The Art of the Frame

I am always in awe when I look at a carved frame, sometimes it’s the ‘stand out’ more than the subject that draws my attention.  Less so the dark wood and painted ones, it’s the 17th c onwards when the magnificent, gilded gems gained favour.  Frames were made for show, the presentation of the neutral gilt surround, subtly reflecting light and shadow, was designed to enhance the colours of the painting as well as the room.

Frames are complex. Construction required the skills of the joiner for the basic framing, the carver to create the form and the gilder to apply thin layers of gold or other metal leaf to a laboriously prepared gesso surface.  The gilder would burnish the gold surface to create a perfect hue and translucency to thoughtfully complement the painting or what was very expensive mirrored glass.

From the 17th c onwards frames became bolder, the carving deeper, as we see in the Italian carved Florentine framed mirror with its distinctive, deep bold, scroll and leaf decoration.
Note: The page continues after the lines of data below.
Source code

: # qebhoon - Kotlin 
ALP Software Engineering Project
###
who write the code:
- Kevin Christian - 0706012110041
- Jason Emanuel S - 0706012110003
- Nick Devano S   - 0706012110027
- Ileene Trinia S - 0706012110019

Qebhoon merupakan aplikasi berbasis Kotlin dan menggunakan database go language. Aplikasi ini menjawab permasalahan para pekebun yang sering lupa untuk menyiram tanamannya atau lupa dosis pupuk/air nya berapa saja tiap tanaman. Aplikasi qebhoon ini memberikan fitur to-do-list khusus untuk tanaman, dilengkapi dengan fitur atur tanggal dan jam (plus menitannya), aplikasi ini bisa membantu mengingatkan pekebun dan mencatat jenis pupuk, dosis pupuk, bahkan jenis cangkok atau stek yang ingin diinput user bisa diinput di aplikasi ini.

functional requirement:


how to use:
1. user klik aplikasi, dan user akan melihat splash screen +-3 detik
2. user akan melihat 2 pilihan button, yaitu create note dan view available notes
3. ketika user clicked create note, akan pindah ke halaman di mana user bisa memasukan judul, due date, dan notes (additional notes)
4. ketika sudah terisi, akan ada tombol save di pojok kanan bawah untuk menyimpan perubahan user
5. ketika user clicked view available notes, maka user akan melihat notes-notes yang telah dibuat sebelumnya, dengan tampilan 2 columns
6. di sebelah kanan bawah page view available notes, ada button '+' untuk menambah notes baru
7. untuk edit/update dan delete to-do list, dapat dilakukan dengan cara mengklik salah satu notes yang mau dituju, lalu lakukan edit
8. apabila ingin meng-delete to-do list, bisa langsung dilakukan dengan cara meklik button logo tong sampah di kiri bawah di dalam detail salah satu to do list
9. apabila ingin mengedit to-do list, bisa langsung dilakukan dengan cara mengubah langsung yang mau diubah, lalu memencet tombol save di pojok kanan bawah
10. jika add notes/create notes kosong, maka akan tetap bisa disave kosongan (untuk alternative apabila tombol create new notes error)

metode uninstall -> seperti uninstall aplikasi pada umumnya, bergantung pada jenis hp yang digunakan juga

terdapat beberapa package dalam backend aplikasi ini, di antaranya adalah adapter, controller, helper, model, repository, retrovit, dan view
Antique Italian Carved Florentine Giltwood Mirror
Italian carved Florentine framed mirror
Antique Italian Carved Florentine Giltwood Mirror detail
Close up detail of the framework

The introduction of a plaster composition, or ‘compo’ in the 18th century extended the possibilities for more complex decoration, as seen in Campagna Collection’s offer of an early 18th c Georgian carved giltwood frame with foliated corners and strapwork decoration. These are fine examples executed by skilled artisans.

Look closely, the art of the frame maker is a joy to behold and always enhances a room!